The task
What lines in the records below hold the string "users"? Please show them.

Data for review
━━━
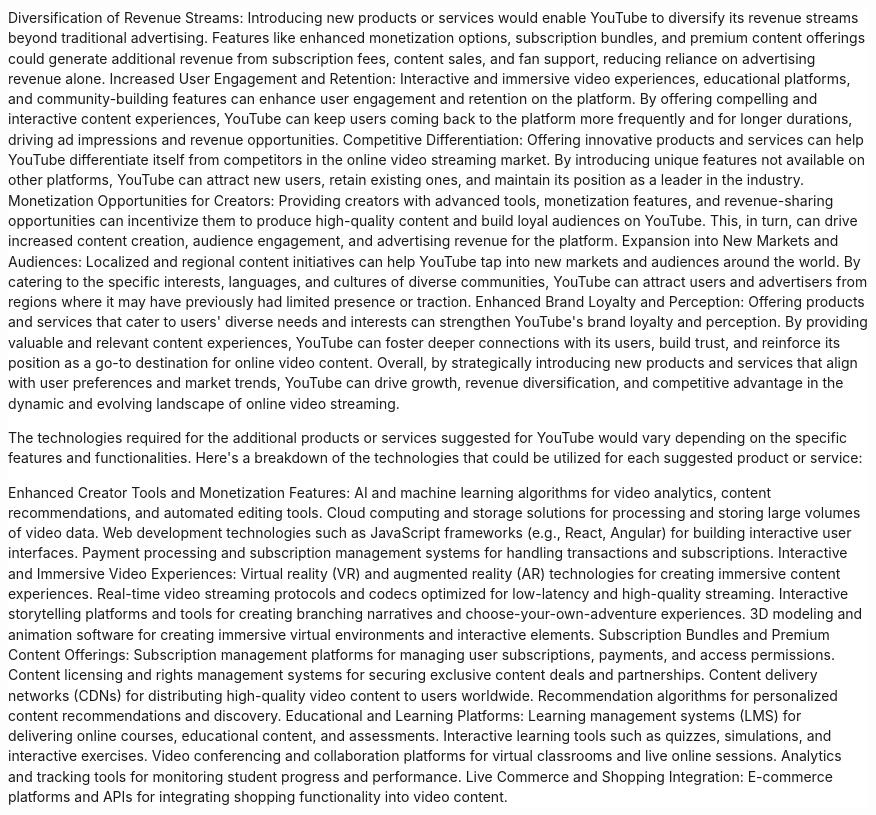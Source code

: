 Diversification of Revenue Streams: Introducing new products or services would enable YouTube to diversify its revenue streams beyond traditional advertising. Features like enhanced monetization options, subscription bundles, and premium content offerings could generate additional revenue from subscription fees, content sales, and fan support, reducing reliance on advertising revenue alone.
Increased User Engagement and Retention: Interactive and immersive video experiences, educational platforms, and community-building features can enhance user engagement and retention on the platform. By offering compelling and interactive content experiences, YouTube can keep users coming back to the platform more frequently and for longer durations, driving ad impressions and revenue opportunities.
Competitive Differentiation: Offering innovative products and services can help YouTube differentiate itself from competitors in the online video streaming market. By introducing unique features not available on other platforms, YouTube can attract new users, retain existing ones, and maintain its position as a leader in the industry.
Monetization Opportunities for Creators: Providing creators with advanced tools, monetization features, and revenue-sharing opportunities can incentivize them to produce high-quality content and build loyal audiences on YouTube. This, in turn, can drive increased content creation, audience engagement, and advertising revenue for the platform.
Expansion into New Markets and Audiences: Localized and regional content initiatives can help YouTube tap into new markets and audiences around the world. By catering to the specific interests, languages, and cultures of diverse communities, YouTube can attract users and advertisers from regions where it may have previously had limited presence or traction.
Enhanced Brand Loyalty and Perception: Offering products and services that cater to users' diverse needs and interests can strengthen YouTube's brand loyalty and perception. By providing valuable and relevant content experiences, YouTube can foster deeper connections with its users, build trust, and reinforce its position as a go-to destination for online video content.
Overall, by strategically introducing new products and services that align with user preferences and market trends, YouTube can drive growth, revenue diversification, and competitive advantage in the dynamic and evolving landscape of online video streaming.


The technologies required for the additional products or services suggested for YouTube would vary depending on the specific features and functionalities. Here's a breakdown of the technologies that could be utilized for each suggested product or service:

Enhanced Creator Tools and Monetization Features:
AI and machine learning algorithms for video analytics, content recommendations, and automated editing tools.
Cloud computing and storage solutions for processing and storing large volumes of video data.
Web development technologies such as JavaScript frameworks (e.g., React, Angular) for building interactive user interfaces.
Payment processing and subscription management systems for handling transactions and subscriptions.
Interactive and Immersive Video Experiences:
Virtual reality (VR) and augmented reality (AR) technologies for creating immersive content experiences.
Real-time video streaming protocols and codecs optimized for low-latency and high-quality streaming.
Interactive storytelling platforms and tools for creating branching narratives and choose-your-own-adventure experiences.
3D modeling and animation software for creating immersive virtual environments and interactive elements.
Subscription Bundles and Premium Content Offerings:
Subscription management platforms for managing user subscriptions, payments, and access permissions.
Content licensing and rights management systems for securing exclusive content deals and partnerships.
Content delivery networks (CDNs) for distributing high-quality video content to users worldwide.
Recommendation algorithms for personalized content recommendations and discovery.
Educational and Learning Platforms:
Learning management systems (LMS) for delivering online courses, educational content, and assessments.
Interactive learning tools such as quizzes, simulations, and interactive exercises.
Video conferencing and collaboration platforms for virtual classrooms and live online sessions.
Analytics and tracking tools for monitoring student progress and performance.
Live Commerce and Shopping Integration:
E-commerce platforms and APIs for integrating shopping functionality into video content.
━━━
Exercise answer
Increased User Engagement and Retention: Interactive and immersive video experiences, educational platforms, and community-building features can enhance user engagement and retention on the platform. By offering compelling and interactive content experiences, YouTube can keep users coming back to the platform more frequently and for longer durations, driving ad impressions and revenue opportunities.
Competitive Differentiation: Offering innovative products and services can help YouTube differentiate itself from competitors in the online video streaming market. By introducing unique features not available on other platforms, YouTube can attract new users, retain existing ones, and maintain its position as a leader in the industry.
Expansion into New Markets and Audiences: Localized and regional content initiatives can help YouTube tap into new markets and audiences around the world. By catering to the specific interests, languages, and cultures of diverse communities, YouTube can attract users and advertisers from regions where it may have previously had limited presence or traction.
Enhanced Brand Loyalty and Perception: Offering products and services that cater to users' diverse needs and interests can strengthen YouTube's brand loyalty and perception. By providing valuable and relevant content experiences, YouTube can foster deeper connections with its users, build trust, and reinforce its position as a go-to destination for online video content.
Content delivery networks (CDNs) for distributing high-quality video content to users worldwide.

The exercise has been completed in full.